Dumb question for you

You buy the stock, and get a big yielding dividend, thats payable in a few day, BUT the stock drops in value So you receive high yield on dividend, but loose on your invested capital, where did you make money.

Your capital lose will be a smaller percentage, but a larger dollar amount loss, you dividend income will be a large percentage profit but the dollar amount of the profit is small

DATES - the company announces a dividend = Date Declared
The company will say that it will pay all shareholders as of a certain date = RECORD DATE
And the dividend will be paid on a certain date = PAYABLE DATE
But you must own the stock, (settled in your account) on a certain date = X-DATE
If you buy before the X-date, you get the dividend, you buy on or after the X-Date you don't get the dividend

Go back to the drawing board



Ron Berue's response is not correct

Dividends are typically paid quarterly (but sometimes monthly), so the percent you get for one dividend is usually not the entire annual percentage.
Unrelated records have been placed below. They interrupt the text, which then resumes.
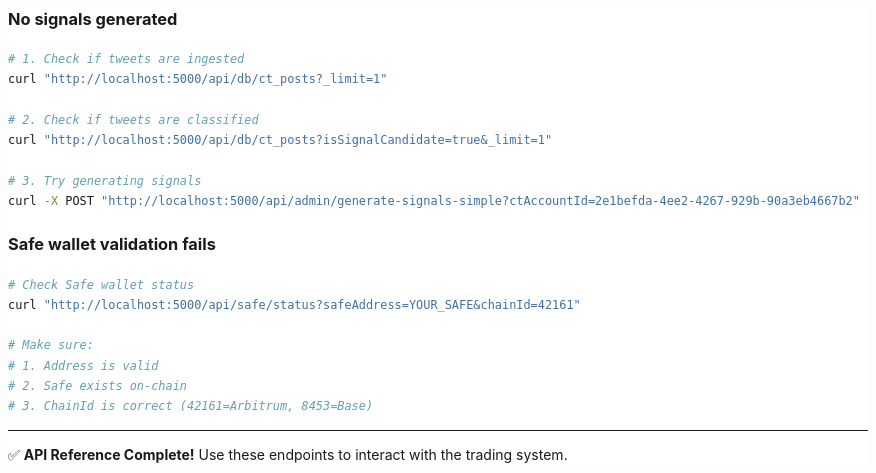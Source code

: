 ### No signals generated
```bash
# 1. Check if tweets are ingested
curl "http://localhost:5000/api/db/ct_posts?_limit=1"

# 2. Check if tweets are classified
curl "http://localhost:5000/api/db/ct_posts?isSignalCandidate=true&_limit=1"

# 3. Try generating signals
curl -X POST "http://localhost:5000/api/admin/generate-signals-simple?ctAccountId=2e1befda-4ee2-4267-929b-90a3eb4667b2"
```

### Safe wallet validation fails
```bash
# Check Safe wallet status
curl "http://localhost:5000/api/safe/status?safeAddress=YOUR_SAFE&chainId=42161"

# Make sure:
# 1. Address is valid
# 2. Safe exists on-chain
# 3. ChainId is correct (42161=Arbitrum, 8453=Base)
```

---

✅ **API Reference Complete!** Use these endpoints to interact with the trading system.
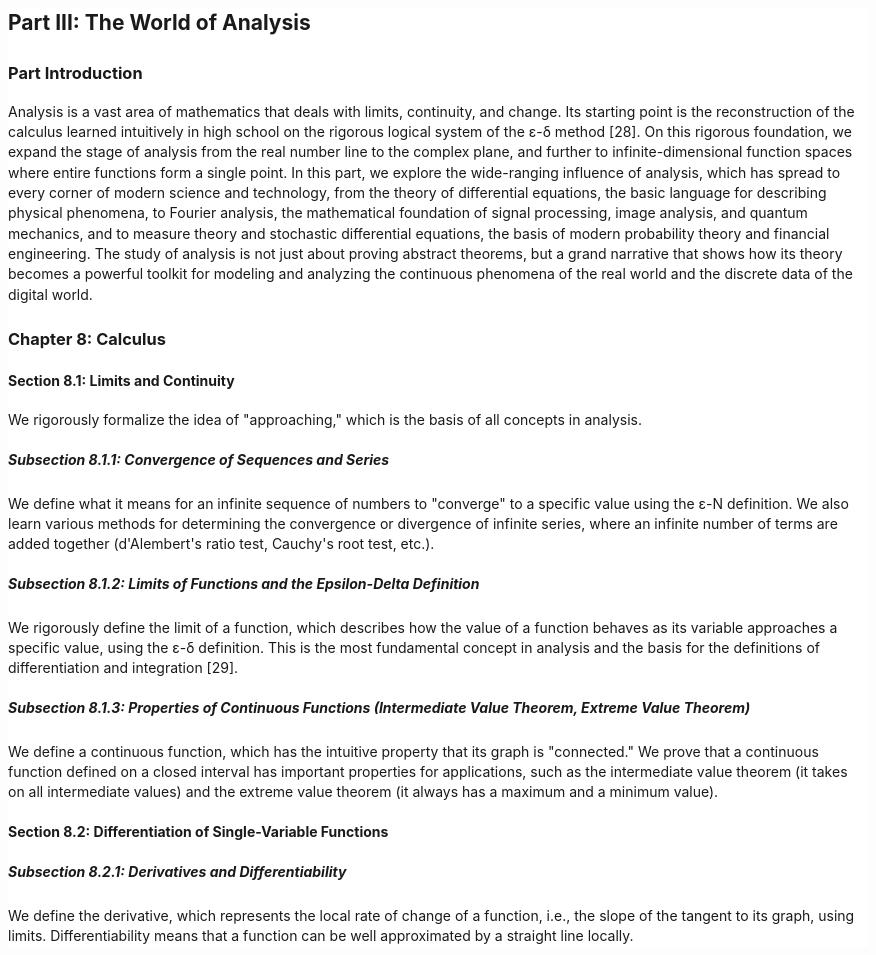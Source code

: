 ## **Part III: The World of Analysis**

### **Part Introduction**

Analysis is a vast area of mathematics that deals with limits, continuity, and change. Its starting point is the reconstruction of the calculus learned intuitively in high school on the rigorous logical system of the ε-δ method [28]. On this rigorous foundation, we expand the stage of analysis from the real number line to the complex plane, and further to infinite-dimensional function spaces where entire functions form a single point. In this part, we explore the wide-ranging influence of analysis, which has spread to every corner of modern science and technology, from the theory of differential equations, the basic language for describing physical phenomena, to Fourier analysis, the mathematical foundation of signal processing, image analysis, and quantum mechanics, and to measure theory and stochastic differential equations, the basis of modern probability theory and financial engineering. The study of analysis is not just about proving abstract theorems, but a grand narrative that shows how its theory becomes a powerful toolkit for modeling and analyzing the continuous phenomena of the real world and the discrete data of the digital world.

### **Chapter 8: Calculus**

#### **Section 8.1: Limits and Continuity**

We rigorously formalize the idea of "approaching," which is the basis of all concepts in analysis.

##### **Subsection 8.1.1: Convergence of Sequences and Series**

We define what it means for an infinite sequence of numbers to "converge" to a specific value using the ε-N definition. We also learn various methods for determining the convergence or divergence of infinite series, where an infinite number of terms are added together (d'Alembert's ratio test, Cauchy's root test, etc.).

##### **Subsection 8.1.2: Limits of Functions and the Epsilon-Delta Definition**

We rigorously define the limit of a function, which describes how the value of a function behaves as its variable approaches a specific value, using the ε-δ definition. This is the most fundamental concept in analysis and the basis for the definitions of differentiation and integration [29].

##### **Subsection 8.1.3: Properties of Continuous Functions (Intermediate Value Theorem, Extreme Value Theorem)**

We define a continuous function, which has the intuitive property that its graph is "connected." We prove that a continuous function defined on a closed interval has important properties for applications, such as the intermediate value theorem (it takes on all intermediate values) and the extreme value theorem (it always has a maximum and a minimum value).

#### **Section 8.2: Differentiation of Single-Variable Functions**

##### **Subsection 8.2.1: Derivatives and Differentiability**

We define the derivative, which represents the local rate of change of a function, i.e., the slope of the tangent to its graph, using limits. Differentiability means that a function can be well approximated by a straight line locally.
Also the stock usually drops by the amount of the dividend when it opens on ex-div date, so unless their is something to drive up the stock price, buying a stock for one dividend may be a no gain situation.

In a taxable account you also have to consider tax. If you own the stock for a 61 day period of the 120 day window of ex-div date, a "qualified" dividend would be considered long term gain. If owned for a shorter time it would be a short term gain (higher tax), if there was a gain after trade fees.

So buying a stock for a short period just for the dividend is not a sure thing.

Its my understanding you have to be in the trade BEFORE the dividend is announced. AND you have to still have the stock on the day the dividend is paid.

Thanks for asking your Q! I enjoyed answering it!

VTY,
Ron Berue
Yes, that is my real last name!

All I can say is, "It's your money, so you can choose to lose it anyway you want to!".


Besides, you forgot about commiision on the sales1

Divident stocks are always a good way to go. The banks having dropped their rates on cd`s, money markets I rather go for canadian oil trusts as HTE, ERF, PWE. These pay by the month. I have owned them for 2 years and wow what returns. Pwe is paying 33.5 cents a share a month. I have 2000 shares so I get 670 dollars this month just for this one. Check the symbols out. Some say a chance well I love this one and I am making big divident payouts.....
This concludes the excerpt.